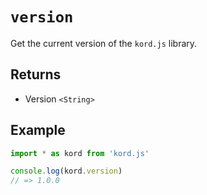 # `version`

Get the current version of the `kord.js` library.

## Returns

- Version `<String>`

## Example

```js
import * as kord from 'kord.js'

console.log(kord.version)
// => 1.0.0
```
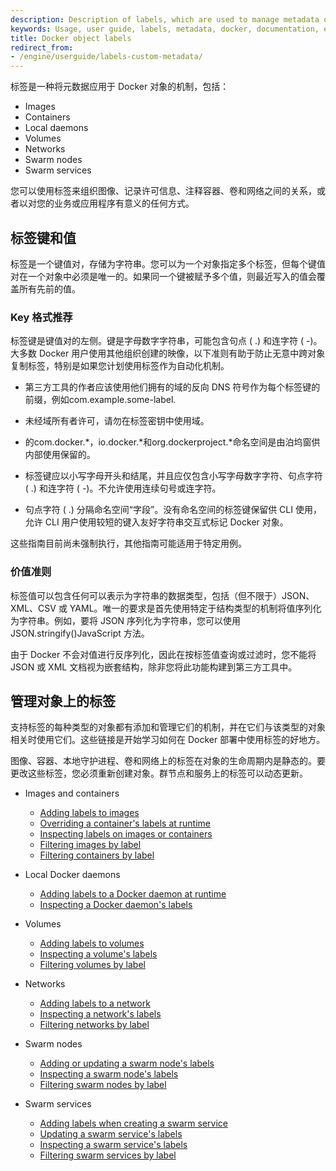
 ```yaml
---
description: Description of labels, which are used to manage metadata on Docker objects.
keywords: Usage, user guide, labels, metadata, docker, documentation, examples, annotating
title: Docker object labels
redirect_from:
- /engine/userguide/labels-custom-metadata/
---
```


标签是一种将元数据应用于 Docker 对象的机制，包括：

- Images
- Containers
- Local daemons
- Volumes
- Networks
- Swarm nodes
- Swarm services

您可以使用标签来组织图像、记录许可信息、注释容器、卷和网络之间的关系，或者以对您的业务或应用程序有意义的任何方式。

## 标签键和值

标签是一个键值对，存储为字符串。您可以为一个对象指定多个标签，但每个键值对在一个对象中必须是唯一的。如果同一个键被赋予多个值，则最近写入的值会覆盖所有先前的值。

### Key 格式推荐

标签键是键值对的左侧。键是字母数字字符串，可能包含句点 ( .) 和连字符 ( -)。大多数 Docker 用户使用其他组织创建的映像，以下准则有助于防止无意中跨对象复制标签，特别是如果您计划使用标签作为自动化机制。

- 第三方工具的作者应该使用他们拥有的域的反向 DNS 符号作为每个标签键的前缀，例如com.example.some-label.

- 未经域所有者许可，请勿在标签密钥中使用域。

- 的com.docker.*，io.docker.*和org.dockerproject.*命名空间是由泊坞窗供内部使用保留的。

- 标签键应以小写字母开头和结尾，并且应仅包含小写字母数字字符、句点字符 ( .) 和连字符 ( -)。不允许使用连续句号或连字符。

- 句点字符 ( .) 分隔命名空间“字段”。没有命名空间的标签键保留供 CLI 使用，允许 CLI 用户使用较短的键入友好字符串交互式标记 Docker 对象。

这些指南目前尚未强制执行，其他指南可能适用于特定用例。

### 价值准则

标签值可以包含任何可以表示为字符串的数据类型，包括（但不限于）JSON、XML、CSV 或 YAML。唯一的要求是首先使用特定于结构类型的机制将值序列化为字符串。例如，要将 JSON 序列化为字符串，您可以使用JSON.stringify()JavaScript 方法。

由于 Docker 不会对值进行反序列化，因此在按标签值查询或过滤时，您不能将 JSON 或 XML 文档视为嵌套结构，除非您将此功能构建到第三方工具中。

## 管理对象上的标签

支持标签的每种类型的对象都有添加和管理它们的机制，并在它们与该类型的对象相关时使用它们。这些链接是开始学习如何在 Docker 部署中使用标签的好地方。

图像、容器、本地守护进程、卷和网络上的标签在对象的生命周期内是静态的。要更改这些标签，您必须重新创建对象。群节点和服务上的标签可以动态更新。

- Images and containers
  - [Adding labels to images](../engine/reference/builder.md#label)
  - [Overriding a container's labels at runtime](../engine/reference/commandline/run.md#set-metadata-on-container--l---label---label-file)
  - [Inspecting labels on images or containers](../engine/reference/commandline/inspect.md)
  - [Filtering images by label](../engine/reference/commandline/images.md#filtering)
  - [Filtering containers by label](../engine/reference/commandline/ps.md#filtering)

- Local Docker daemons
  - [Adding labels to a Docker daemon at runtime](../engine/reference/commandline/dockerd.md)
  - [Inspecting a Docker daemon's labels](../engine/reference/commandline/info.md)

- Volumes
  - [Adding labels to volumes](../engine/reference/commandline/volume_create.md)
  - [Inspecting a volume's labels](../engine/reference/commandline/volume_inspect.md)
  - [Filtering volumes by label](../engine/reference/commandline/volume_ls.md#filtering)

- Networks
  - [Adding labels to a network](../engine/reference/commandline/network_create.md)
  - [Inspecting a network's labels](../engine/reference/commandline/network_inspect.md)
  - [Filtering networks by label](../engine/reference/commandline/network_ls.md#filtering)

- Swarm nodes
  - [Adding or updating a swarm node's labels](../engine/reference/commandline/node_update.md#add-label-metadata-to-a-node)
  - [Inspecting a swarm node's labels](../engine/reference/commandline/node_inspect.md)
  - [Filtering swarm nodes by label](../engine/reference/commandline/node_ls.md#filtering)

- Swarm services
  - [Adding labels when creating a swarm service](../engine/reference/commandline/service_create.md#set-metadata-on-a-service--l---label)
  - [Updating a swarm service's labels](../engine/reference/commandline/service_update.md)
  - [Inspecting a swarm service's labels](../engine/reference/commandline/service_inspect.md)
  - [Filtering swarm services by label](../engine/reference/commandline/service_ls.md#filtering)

## ASSIGNED TASK
What lines above hold the word "Local"? Pull each one out.

## OUTPUT FOR THIS EXERCISE
- Local daemons
- Local Docker daemons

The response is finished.